Bridges of Madison County Band

The Bridges of Madison County band in rehearsal.
Image courtesy of SHOWTUNES Theatre Company and © 2017 Chris Bennion

Music & Lyrics: Jason Robert Brown
Book: Marsha Norman
Year: 2014

I was delighted to be offered the Guitar 1 seat for the regional premiere of Bridges in Seattle in the fall of 2017, staged at the ACT Theatre and produced by Showtunes Theatre Company… (who am I kidding? I contacted Showtunes and pleaded with them to offer me a seat in the ensemble the moment I heard about it.  I really wanted this gig!)

The show was staged concert-style, in an amphitheater setting with minimal blocking and props, and no scenery.  Actors were “on book”.  This simple staging worked well, strengthening the focus on the story and the music.  The cast was superb, and the producers decided to hire a full complement of musicians to really bring out the richness of the score.  This was a real treat for everyone involved (not least the musicians themselves), because the score is the beating heart of this show.  I also tip my hat to the sound designer on the production.  It sounded wonderful.

The musicians were staged on the “back” slope of the round, and the guitarists were more or less in the middle of it all.  Every time a wave of beautiful strings washed over me I grinned like a fool.  This was one of the most satisfying experiences of my musical career, and I’m very grateful to Showtunes for my part in this memorable production.

GENERAL NOTES ON THE GUITAR 1 BOOK
Most of the following notes are for the Guitar 1 book.  Normally I would have made a point of studying Guitar 2, but this was a short, busy rehearsal process and I didn’t have time.
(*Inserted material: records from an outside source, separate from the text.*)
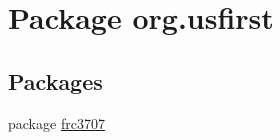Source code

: \hypertarget{namespaceorg_1_1usfirst}{}\section{Package org.\+usfirst}
\label{namespaceorg_1_1usfirst}
\subsection*{Packages}
\begin{DoxyCompactItemize}
\item 
package \mbox{\hyperlink{namespaceorg_1_1usfirst_1_1frc3707}{frc3707}}
\end{DoxyCompactItemize}
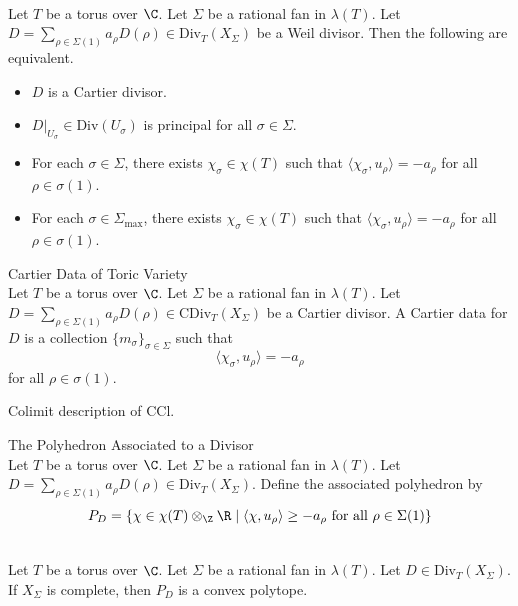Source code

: \documentclass[a4paper]{article}
\begin{document}
\begin{prp}{}{}\\
Let $T$ be a torus over $\C$. Let $\Sigma$ be a rational fan in $\lambda(T)$. Let $D=\sum_{\rho\in\Sigma(1)}a_\rho D(\rho)\in\text{Div}_T(X_\Sigma)$ be a Weil divisor. Then the following are equivalent. 
\begin{itemize}
\item $D$ is a Cartier divisor. 
\item $D|_{U_\sigma}\in\text{Div}(U_\sigma)$ is principal for all $\sigma\in\Sigma$. 
\item For each $\sigma\in\Sigma$, there exists $\chi_\sigma\in\chi(T)$ such that $\langle\chi_\sigma,u_\rho\rangle=-a_\rho$ for all $\rho\in\sigma(1)$. 
\item For each $\sigma\in\Sigma_\text{max}$, there exists $\chi_\sigma\in\chi(T)$ such that $\langle\chi_\sigma,u_\rho\rangle=-a_\rho$ for all $\rho\in\sigma(1)$. 
\end{itemize}
\end{prp}

\begin{defn}{Cartier Data of Toric Variety}{}\\
Let $T$ be a torus over $\C$. Let $\Sigma$ be a rational fan in $\lambda(T)$. Let $D=\sum_{\rho\in\Sigma(1)}a_\rho D(\rho)\in\text{CDiv}_T(X_\Sigma)$ be a Cartier divisor. A Cartier data for $D$ is a collection $\{m_\sigma\}_{\sigma\in\Sigma}$ such that $$\langle\chi_\sigma,u_\rho\rangle=-a_\rho$$ for all $\rho\in\sigma(1)$. 
\end{defn}

Colimit description of $\text{CCl}$. 

\begin{defn}{The Polyhedron Associated to a Divisor}{}\\
Let $T$ be a torus over $\C$. Let $\Sigma$ be a rational fan in $\lambda(T)$. Let $D=\sum_{\rho\in\Sigma(1)}a_\rho D(\rho)\in\text{Div}_T(X_\Sigma)$. Define the associated polyhedron by $$P_D=\{\chi\in\chi(T)\otimes_\Z\R\;|\;\langle\chi,u_\rho\rangle\geq-a_\rho\text{ for all }\rho\in\Sigma(1)\}$$
\end{defn}

\begin{lmm}{}{}\\
Let $T$ be a torus over $\C$. Let $\Sigma$ be a rational fan in $\lambda(T)$. Let $D\in\text{Div}_T(X_\Sigma)$. If $X_\Sigma$ is complete, then $P_D$ is a convex polytope. 
\end{lmm}
\end{document}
Guitar 1 is a detailed and accurate book (one would expect no less from Mr. Brown, who does his own orchestrations).  Mostly, you can just “play the ink”, although there are a few places I had to interpret, as I describe below.  The music is challenging enough to keep it interesting throughout, and in many places is very exposed.  The book is specific about when to use fingers or picks, and I include my own choices below.

GUITARS
The Bridges of Madison County Guitar 1 book requires 5 instruments:

  1. Acoustic #1. I used a 2004 Atkin Small Jumbo, with EQ set to favor a balance between warmth for finger-picking and brightness for strumming.
  2. Acoustic #2, tuned D-A-D-G-B-D with capo at 6th fret for #8 – “Look At Me”, and standard tuning with capo at 7th fret for #17 – “It All Fades Away”. I used a 1987 Takamine Dreadnought, with EQ set bright to favor hard strumming.
  3. Telecaster, tuned C-G-D-G-Bb-D with capo at 4th fret for #3 – “Temporarily Lost”. I used a 1998 Fender 90s Thinline Telecaster.
  4. Electric guitar – I used a Tom Anderson Drop Top Classic “Strat”-style guitar.
  5. Mandolin.

The second acoustic guitar is necessary to accomplish the fast segue from #7 – “Wondering” (standard tuning, no capo) to #8 – “Look At Me” (D-A-D-G-B-D with capo at 6th fret).  You have only 4 measures to make the guitar change; retuning and setting a capo on a single acoustic is not feasible.  It also helps to have the second acoustic for #17 – “It All Fades Away”.  You can retune and set the capo during the intermission.

 OTHER EQUIPMENT

  • .38mm, .46mm and .50mm picks
  • Capos for Acoustic #1, Acoustic #2 & Telecaster.
  • Electric and acoustic amplifiers or DI boxes, depending on the requirements of the production.  In this case I used a Radial JDX Direct Drive DI for the electrics, and an AER Compact 60 acoustic amplifier for the acoustic instruments.  The AER went straight to the sound board via its balanced XLR out, and also served as my personal monitor for the acoustics.
  • Switching for the different guitars (I used a Boss LS-2 to switch the electrics and a GigRig Quartermaster QMX4 for the 4 acoustics).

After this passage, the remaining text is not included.